Lamento imenso, caro Prof. José Luis De Moura, não poder concordar consigo no que respeita àquilo que designa como «responsabilidade maior» do Prof. Fernando Seara.

Embora não possa negar que, em última instância, o primeiro e último responsável pela gestão autárquica é sempre o Presidente da Câmara Municipal, a verdade é que, seja ele quem for - e, só em Sintra, desde garoto (não sou de cá e, permanentemente, «só» aqui vivo há 45 anos) já conheci não sei quantos presidentes, antes e depois do 25 de Abril, muitos dos quais pessoas admiráveis, em cujos mandatos aconteceram, sistemática e permanentemente, os mesmos ou casos idênticos àqueles que, por exemplo, apontei no meu artigo supra.

Muito mais do que a responsabilidade de cada um, infelizmente, o que prevalece ao longo de dezenas de anos é algo que afecta Sintra, sim senhor, e, ao fim e ao cabo, o todo nacional. Acho que o ex-Presidente da República, Dr. Jorge Sampaio, definiu esse pecado maior da maneira de ser e de estar do viver dos portugueses em comunidade como «cultura do desleixo», uma formidável síntese expressiva que diz tudo.

Bem puderam ex-presidentes da Câmara Municipal de Sintra como Távares de Carvalho, Edite Estrela ou Fernando Seara ter querido, por um lado, obstaculizar o surgimento e/ou, por outro, remediar situações instaladas que redundam em tristes situações de degradação do património natural e edificado, que a tal omnipresente e prevalecente «cultura de desleixo» nega, impede, anula os melhores desígnios.

Se mencionei aqueles três nomes foi porque, em cada um dos respectivos mandatos, assisti a episódios nos termos dos quais as suas melhores intenções esbarraram na proverbial relutância à mudança, instalada a todos os níveis da autarquia, desde a gestão e direcção aos operacionais no terreno, nas oficinas, nas obras, enfim, por todo o lado.

Mas como pode isto acontecer, se, afinal, nós somos todos óptimos?

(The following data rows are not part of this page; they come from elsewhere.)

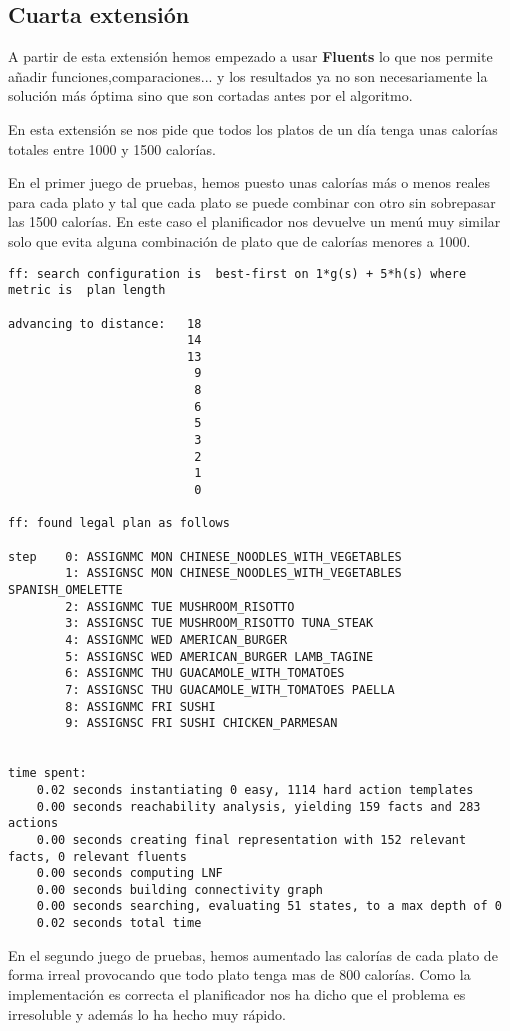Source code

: \documentclass{article}
\begin{document}
\subsection{Cuarta extensión}
A partir de esta extensión hemos empezado a usar \textbf{Fluents} lo que nos permite añadir funciones,comparaciones... y los resultados ya no son necesariamente la solución más óptima sino que son cortadas antes por el algoritmo.
\par
En esta extensión se nos pide que todos los platos de un día tenga unas calorías totales entre 1000 y 1500 calorías.
\par
En el primer juego de pruebas, hemos puesto unas calorías más o menos reales para cada plato y tal que cada plato se puede combinar con otro sin sobrepasar las 1500 calorías. En este caso el planificador nos devuelve un menú muy similar solo que evita alguna combinación de plato que de calorías menores a 1000.
\begin{lstlisting}[language=none]
ff: search configuration is  best-first on 1*g(s) + 5*h(s) where metric is  plan length

advancing to distance:   18
                         14
                         13
                          9
                          8
                          6
                          5
                          3
                          2
                          1
                          0

ff: found legal plan as follows

step    0: ASSIGNMC MON CHINESE_NOODLES_WITH_VEGETABLES
        1: ASSIGNSC MON CHINESE_NOODLES_WITH_VEGETABLES SPANISH_OMELETTE
        2: ASSIGNMC TUE MUSHROOM_RISOTTO
        3: ASSIGNSC TUE MUSHROOM_RISOTTO TUNA_STEAK
        4: ASSIGNMC WED AMERICAN_BURGER
        5: ASSIGNSC WED AMERICAN_BURGER LAMB_TAGINE
        6: ASSIGNMC THU GUACAMOLE_WITH_TOMATOES
        7: ASSIGNSC THU GUACAMOLE_WITH_TOMATOES PAELLA
        8: ASSIGNMC FRI SUSHI
        9: ASSIGNSC FRI SUSHI CHICKEN_PARMESAN


time spent:
    0.02 seconds instantiating 0 easy, 1114 hard action templates
    0.00 seconds reachability analysis, yielding 159 facts and 283 actions
    0.00 seconds creating final representation with 152 relevant facts, 0 relevant fluents
    0.00 seconds computing LNF
    0.00 seconds building connectivity graph
    0.00 seconds searching, evaluating 51 states, to a max depth of 0
    0.02 seconds total time
\end{lstlisting}
En el segundo juego de pruebas, hemos aumentado las calorías de cada plato de forma irreal provocando que todo plato tenga mas de 800 calorías. Como la implementación es correcta el planificador nos ha dicho que el problema es irresoluble y además lo ha hecho muy rápido.
\end{document}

Quando emigramos, não há como os portugueses, demonstrando adaptabilidade, criatividade ímpares, tão afins do famoso «desenrascar». No entanto, internamente, apesar das excepções honrosas que sempre confirmam a regra, porque ao nível das chefias intermédias, é muito laxista a cultura de exigência que chega ao fim da cadeia do serviço, os resultados estão à vista.

E tal acontece, infelizmente, por todo o lado, no âmbito do que depende da administração central do Estado e, naturalmente, na esfera autárquica. Ou seja, no caso vertente da minha denúncia desta semana – apenas uma em centenas, ao longo dos anos – o Vale da Raposa é aquela imundície, o Casal de São Domingos chegou àquele ponto de degradação, aqueles fontanários [há outros que estão em boas condições de preservação] da Estrada Velha de Colares estão como estão, não porque os presidentes sejam militantes do mais radical laxismo mas, isso sim, porque o laxismo está radicalmente instalado.

O laxismo, o aviltante ‘laissez faire’, o desleixo institucionalizado, estão intimamente articulados com os níveis da literacia nacional. Saibamos ler nas estatísticas disponíveis, os índices socioculturais e educativos em que se sustentam a tal «cultura do desleixo» o nosso viver, a falta de empenho e de envolvimento na resolução dos problemas da polis, ou seja, a falta de investimento pessoal em tudo quanto seja intervenção cívica e que ultrapasse a perspectiva mais primária e imediatista da manifestação de rua.

Muito, muito trabalho pela frente. De facto, lançar pedras aos «culpados» do costume é o mais fácil. Alterar um estado de coisas tão enraizado, em todas as instâncias, isso é bem mais difícil.